- Records provided:

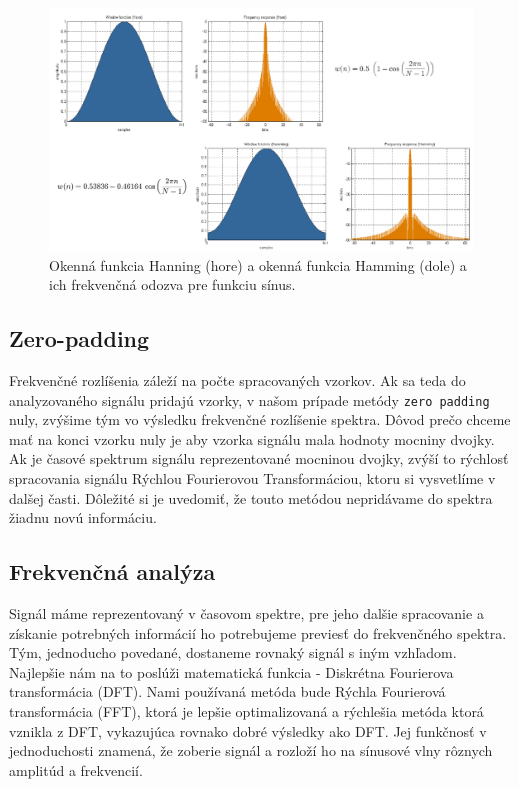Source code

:     \begin{figure}[h]
        \centering
        \includegraphics[width=.9\textwidth]{obrazky-figures/okennefunkcie.png}
        \caption{Okenná funkcia Hanning (hore) a okenná funkcia Hamming (dole) a ich frekvenčná odozva pre funkciu sínus\cite{flexradio}.}
        \label{fig:okennefunkcie}
    \end{figure}

  \subsection{Zero-padding}

    \hspace{0.6cm}Frekvenčné rozlíšenia záleží na počte spracovaných vzorkov. Ak sa teda do analyzovaného signálu pridajú vzorky, v našom prípade metódy \verb|zero padding| nuly, zvýšime tým vo výsledku frekvenčné rozlíšenie spektra.
    Dôvod prečo chceme mať na konci vzorku nuly je aby vzorka signálu mala hodnoty mocniny dvojky. Ak je časové spektrum signálu reprezentované mocninou dvojky, zvýší to rýchlosť spracovania signálu Rýchlou Fourierovou Transformáciou, ktoru si vysvetlíme v dalšej časti.
    Dôležité si je uvedomiť, že touto metódou nepridávame do spektra žiadnu novú informáciu.\cite{understandingsignals}\newline


  \subsection{Frekvenčná analýza}

    \hspace{0.6cm}Signál máme reprezentovaný v časovom spektre, pre jeho dalšie spracovanie a získanie potrebných informácií ho potrebujeme previesť do frekvenčného spektra. Tým, jednoducho povedané, dostaneme rovnaký signál s iným vzhľadom. Najlepšie nám na to poslúži matematická funkcia - Diskrétna Fourierova transformácia (DFT). Nami používaná metóda bude Rýchla Fourierová transformácia (FFT), ktorá je lepšie optimalizovaná a rýchlešia metóda ktorá vznikla z DFT, vykazujúca rovnako dobré výsledky ako DFT. Jej funkčnosť v jednoduchosti znamená, že zoberie signál a rozloží ho na sínusové vlny rôznych amplitúd a frekvencií\cite{understandingsignals}\cite{undestandingfft}.\newline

- Task directions: Look through the entries above for the word "subsection". Copy every line where it shows up.

- Result below:
  \subsection{Zero-padding}
  \subsection{Frekvenčná analýza}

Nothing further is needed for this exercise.